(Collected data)
•••
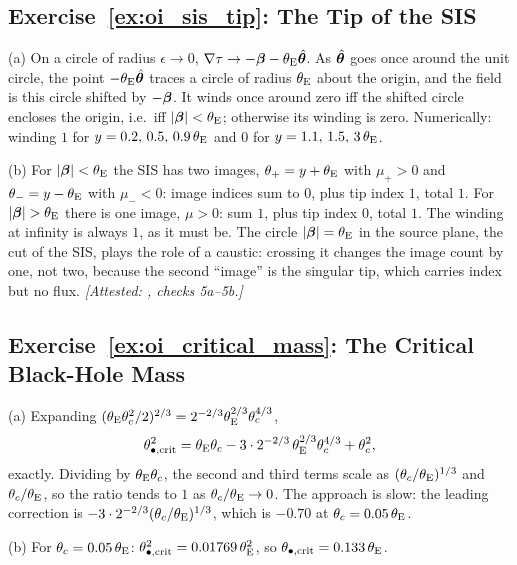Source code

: \subsection*{Exercise~\ref{ex:oi_sis_tip}: The Tip of the SIS}

(a) On a circle of radius $\epsilon\to0$,
$\nabla\tau\to-\vecbeta-\thetaE\hat{\vectheta}$.  As $\hat{\vectheta}$
goes once around the unit circle, the point $-\thetaE\hat{\vectheta}$
traces a circle of radius $\thetaE$ about the origin, and the field is
this circle shifted by $-\vecbeta$.  It winds once around zero iff the
shifted circle encloses the origin, i.e.\ iff $|\vecbeta|<\thetaE$;
otherwise its winding is zero.  Numerically: winding $1$ for
$\ysrc=0.2,\,0.5,\,0.9\,\thetaE$ and $0$ for $\ysrc=1.1,\,1.5,\,3\,\thetaE$.

(b) For $|\vecbeta|<\thetaE$ the SIS has two images,
$\theta_+=\ysrc+\thetaE$ with $\mu_+>0$ and $\theta_-=\ysrc-\thetaE$ with
$\mu_-<0$: image indices sum to $0$, plus tip index $1$, total $1$.
For $|\vecbeta|>\thetaE$ there is one image, $\mu>0$: sum $1$, plus tip
index $0$, total $1$.  The winding at infinity is always $1$, as it must
be.  The circle $|\vecbeta|=\thetaE$ in the source plane, the
cut of the SIS, plays the role of a caustic: crossing it
changes the image count by one, not two, because the second ``image''
is the singular tip, which carries index but no flux.
\emph{[Attested: , checks 5a--5b.]}

\subsection*{Exercise~\ref{ex:oi_critical_mass}: The Critical Black-Hole Mass}

(a) Expanding $(\thetaE\theta_c^2/2)^{2/3}=2^{-2/3}\thetaE^{2/3}\theta_c^{4/3}$,
\[
  \theta_{\bullet,\rm crit}^2 = \thetaE\theta_c - 3\cdot2^{-2/3}\,\thetaE^{2/3}\theta_c^{4/3} + \theta_c^2 ,
\]
exactly.  Dividing by $\thetaE\theta_c$, the second and third terms
scale as $(\theta_c/\thetaE)^{1/3}$ and $\theta_c/\thetaE$, so the ratio
tends to $1$ as $\theta_c/\thetaE\to0$.  The approach is slow: the
leading correction is $-3\cdot2^{-2/3}(\theta_c/\thetaE)^{1/3}$, which
is $-0.70$ at $\theta_c=0.05\,\thetaE$.

(b) For $\theta_c=0.05\,\thetaE$:
$\theta_{\bullet,\rm crit}^2=0.01769\,\thetaE^2$, so
$\theta_{\bullet,\rm crit}=0.133\,\thetaE$.

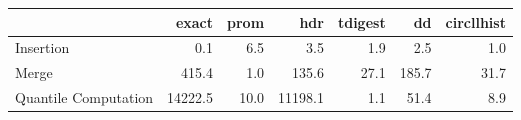 \begin{tabular}{lrrrrrr}
\toprule
{} &   exact &  prom &     hdr &  tdigest &    dd &  circllhist \\
\midrule
Insertion            &     0.1 &   6.5 &     3.5 &      1.9 &   2.5 &         1.0 \\
Merge                &   415.4 &   1.0 &   135.6 &     27.1 & 185.7 &        31.7 \\
Quantile Computation & 14222.5 &  10.0 & 11198.1 &      1.1 &  51.4 &         8.9 \\
\bottomrule
\end{tabular}
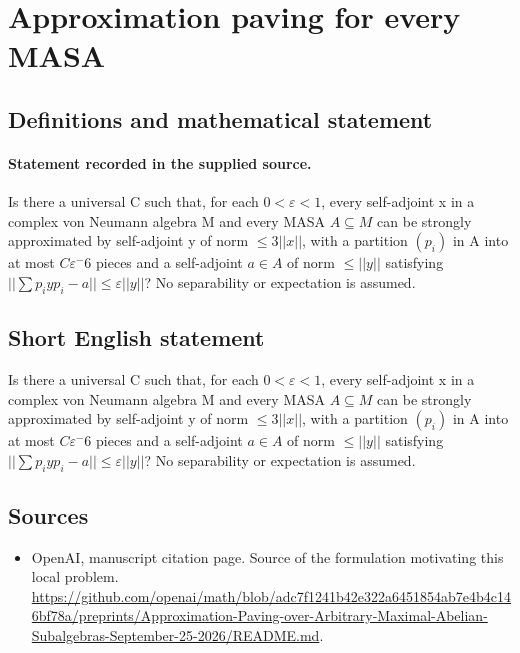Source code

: \documentclass[11pt]{article}
\begin{document}
\section*{Approximation paving for every MASA}\label{30007295}
\subsection{Definitions and mathematical statement}
\paragraph{Statement recorded in the supplied source.}
Is there a universal C such that, for each $0<\varepsilon <1$, every self-adjoint x in a complex von Neumann algebra M and every MASA $A\subseteq M$ can be strongly approximated by self-adjoint y of norm $\leq 3||x||$, with a partition $(p_i)$ in A into at most $C\varepsilon ^-6$ pieces and a self-adjoint $a\in A$ of norm $\leq ||y||$ satisfying $||\sum p_iyp_i-a||\leq \varepsilon ||y||$? No separability or expectation is assumed.
\subsection{Short English statement}
Is there a universal C such that, for each $0<\varepsilon <1$, every self-adjoint x in a complex von Neumann algebra M and every MASA $A\subseteq M$ can be strongly approximated by self-adjoint y of norm $\leq 3||x||$, with a partition $(p_i)$ in A into at most $C\varepsilon ^-6$ pieces and a self-adjoint $a\in A$ of norm $\leq ||y||$ satisfying $||\sum p_iyp_i-a||\leq \varepsilon ||y||$? No separability or expectation is assumed.
\subsection{Sources}
\begin{itemize}
\item[S1] OpenAI, manuscript citation page. Source of the formulation motivating this local problem.
\url{https://github.com/openai/math/blob/adc7f1241b42e322a6451854ab7e4b4c146bf78a/preprints/Approximation-Paving-over-Arbitrary-Maximal-Abelian-Subalgebras-September-25-2026/README.md}.
\end{itemize}
\end{document}
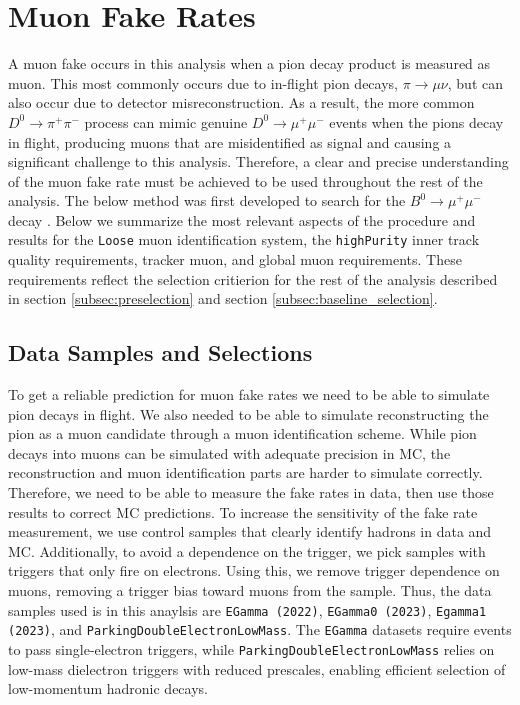 \section{Muon Fake Rates}
\label{sec:muon_fake_rate}

A muon fake occurs in this analysis when a pion decay product is measured as muon. This most commonly occurs due to in-flight pion decays, $\pi \to \mu \nu$, but can also occur due to detector misreconstruction. As a result, the more common $D^0 \to \pi^+ \pi^-$ process can mimic genuine $D^0 \to \mu^+ \mu^-$ events when the pions decay in flight, producing muons that are misidentified as signal and causing a significant challenge to this analysis. Therefore, a clear and precise understanding of the muon fake rate must be achieved to be used throughout the rest of the analysis. The below method was first developed to search for the $B^0 \to \mu^+ \mu^-$ decay \cite{ref:2023b0mumu}. Below we summarize the most relevant aspects of the procedure and results for the \texttt{Loose} muon identification system, the \texttt{highPurity} inner track quality requirements, tracker muon, and global muon requirements. These requirements reflect the selection critierion for the rest of the analysis described in section \ref{subsec:preselection} and section \ref{subsec:baseline_selection}.

\subsection{Data Samples and Selections}

To get a reliable prediction for muon fake rates we need to be able to simulate pion decays in flight. We also needed to be able to simulate reconstructing the pion as a muon candidate through a muon identification scheme. While pion decays into muons can be simulated with adequate precision in MC, the reconstruction and muon identification parts are harder to simulate correctly. Therefore, we need to be able to measure the fake rates in data, then use those results to correct MC predictions. To increase the sensitivity of the fake rate measurement, we use control samples that clearly identify hadrons in data and MC. Additionally, to avoid a dependence on the trigger, we pick samples with triggers that only fire on  electrons. Using this, we remove trigger dependence on muons, removing a trigger  bias toward muons from the sample. Thus, the data samples used is in this anaylsis are \texttt{EGamma (2022)}, \texttt{EGamma0 (2023)}, \texttt{Egamma1 (2023)}, and \texttt{ParkingDoubleElectronLowMass}. The \texttt{EGamma} datasets require events to pass single-electron triggers, while \texttt{ParkingDoubleElectronLowMass} relies on low-mass dielectron triggers with reduced prescales, enabling efficient selection of low-momentum hadronic decays.

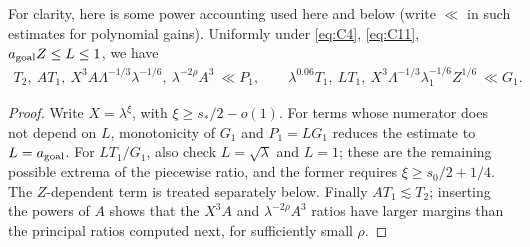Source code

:\begin{lemma}\label{bud:power-margins}

For clarity, here is some power accounting used here and below (write \(\ll\) in such estimates for polynomial gains). Uniformly under \eqref{eq:C4}, \eqref{eq:C11}, \(a_{\rm goal}Z\le L\le1\), we have
\[
\begin{gathered}
 T_2,\ A T_1,\ X^3 A\Lambda^{-1/3}\lambda^{-1/6},
          \ \lambda^{-2\rho}A^3\ \ll P_1,\qquad
 \lambda^{0.06}T_1,\ L T_1,\ X^3\Lambda^{-1/3}\lambda_1^{-1/6}Z^{1/6}
                 \ \ll G_1 .                                             \tag{C18}\label{eq:C18}
\end{gathered}
\]

\end{lemma}\begin{proof}

Write \(X=\lambda^\xi\), with
\(\xi\ge s_*/2-o(1)\). For terms whose numerator does not depend
on \(L\), monotonicity of \(G_1\) and \(P_1=LG_1\) reduces
the estimate to \(L=a_{\rm goal}\). For \(LT_1/G_1\), also
check \(L=\sqrt\lambda\) and \(L=1\); these are the remaining
possible extrema of the piecewise ratio, and the former requires
\(\xi\ge s_0/2+1/4\). The \(Z\)-dependent term is treated
separately below. Finally \(AT_1\lesssim T_2\); inserting the
powers of \(A\) shows that the \(X^3A\) and
\(\lambda^{-2\rho}A^3\) ratios have larger margins than the
principal ratios computed next, for sufficiently small \(\rho\).


\end{proof}

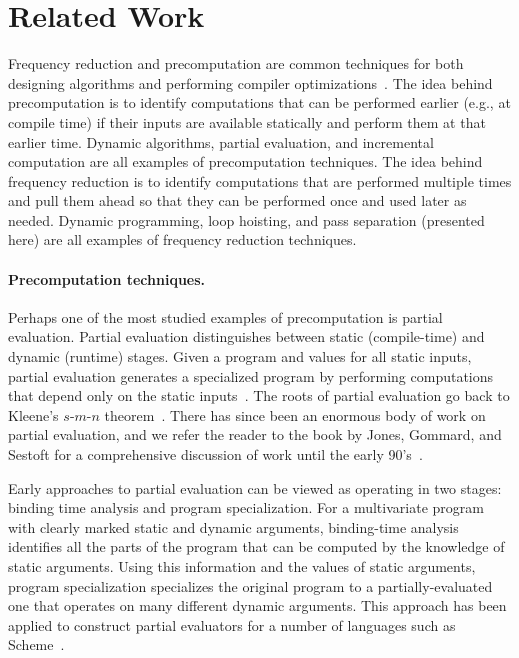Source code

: 
\section{Related Work}
\label{sec:related}

Frequency reduction and precomputation are common techniques for both
designing algorithms and performing compiler
optimizations~\cite{JS86-staging}.
%
The idea behind precomputation is to identify computations that can be
performed earlier (e.g., at compile time) if their inputs are
available statically and perform them at that earlier time. Dynamic
algorithms, partial evaluation, and incremental computation are all
examples of precomputation techniques.
%
The idea behind frequency
reduction is to identify computations that are performed multiple
times and pull them ahead so that they can be performed once and used
later as needed.  Dynamic programming, loop hoisting, and pass
separation (presented here) are all examples of frequency reduction
techniques.

\paragraph{Precomputation techniques.}
Perhaps one of the most studied examples of precomputation is
partial evaluation.  Partial evaluation distinguishes between static
(compile-time) and dynamic (runtime) stages. Given a program and values 
for all static inputs, partial evaluation generates a specialized program by
performing computations that depend only on the static
inputs~\cite{jones96}.  The roots of partial evaluation go back to
Kleene's $s$-$m$-$n$ theorem~\cite{Kleene52}.
There has since been an enormous body of work on partial evaluation,
and we refer the reader to the book by Jones, Gommard, and Sestoft for
a comprehensive discussion of work until the early 90's~\cite{JGS93}.

Early approaches to partial evaluation can be viewed as operating in
two stages: binding time analysis and program specialization.  For a
multivariate program with clearly marked static and dynamic arguments,
binding-time analysis identifies all the parts of the program that can
be computed by the knowledge of static arguments. Using this
information and the values of static arguments, program specialization
specializes the original program to a partially-evaluated one that
operates on many different dynamic arguments.  This approach has been
applied to construct partial evaluators for a number of languages such
as Scheme~\cite{OB91-Similix,Consel88-Schism}.

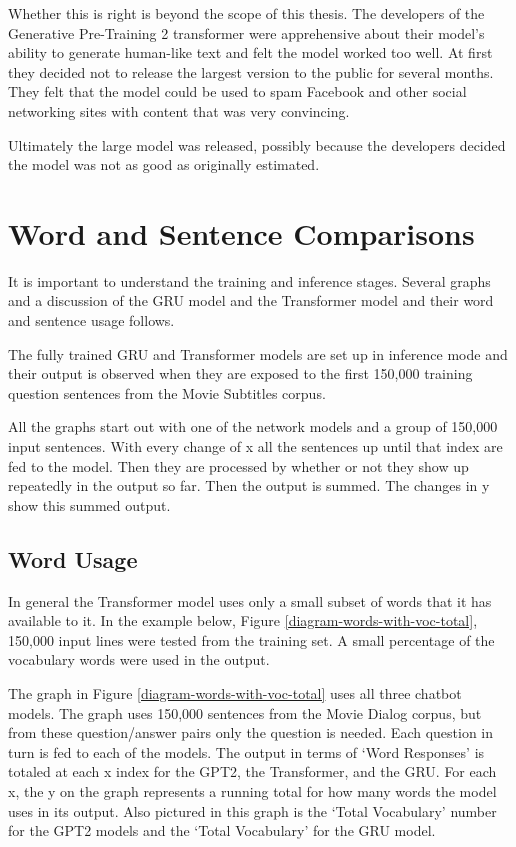 Whether this is right is beyond the scope of this thesis. The developers of the Generative Pre-Training 2 transformer were apprehensive about their model's ability to generate human-like text and felt the model worked too well. 
At first they decided not to release the largest version to the public for several months. 
They felt that the model could be used to spam Facebook and other social networking sites with content that was very convincing. 


Ultimately the large model was released, possibly because the developers decided the model was not as good as originally estimated. %

\section{Word and Sentence Comparisons}

It is important to understand the training and inference stages. Several graphs and a discussion of the GRU model and the Transformer model and their word and sentence usage follows.

The fully trained GRU and Transformer models are set up in inference mode and their output is observed when they are exposed to the first 150,000 training question sentences from the Movie Subtitles corpus.

All the graphs start out with one of the network models and a group of 150,000 input sentences. With every change of x all the sentences up until that index are fed to the model. Then they are processed by whether or not they show up repeatedly in the output so far. Then the output is summed. The changes in y show this summed output.

\subsection{Word Usage}

In general the Transformer model uses only a small subset of words that it has available to it. In the example below, Figure \ref{diagram-words-with-voc-total}, 150,000 input lines were tested from the training set. A small percentage of the vocabulary words were used in the output. %

The graph in Figure \ref{diagram-words-with-voc-total} uses all three chatbot models. The graph uses 150,000 sentences from the Movie Dialog corpus, but from these question/answer pairs only the question is needed. Each question in turn is fed to each of the models. The output in terms of `Word Responses' is totaled at each x index for the GPT2, the Transformer, and the GRU. For each x, the y on the graph represents a running total for how many words the model uses in its output. Also pictured in this graph is the `Total Vocabulary' number for the GPT2 models and the `Total Vocabulary' for the GRU model.

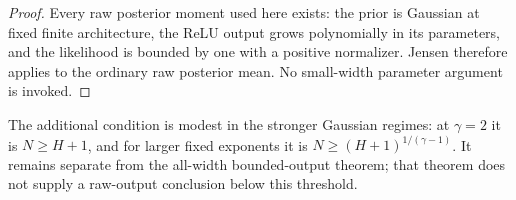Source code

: \begin{proof}
Every raw posterior moment used here exists: the prior is Gaussian at fixed finite architecture, the ReLU output grows polynomially in its parameters, and the likelihood is bounded by one with a positive normalizer. Jensen therefore applies to the ordinary raw posterior mean. No small-width parameter argument is invoked.
\end{proof}

The additional condition is modest in the stronger Gaussian regimes: at $\gamma=2$ it is $N\ge H+1$, and for larger fixed exponents it is $N\ge(H+1)^{1/(\gamma-1)}$. It remains separate from the all-width bounded-output theorem; that theorem does not supply a raw-output conclusion below this threshold.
•••
Directions — Please return a copy of each line in the entries that has the string "paragraph".

Exercise output —
\paragraph{Statement recorded in the supplied source.}
\paragraph{Precomputation techniques.}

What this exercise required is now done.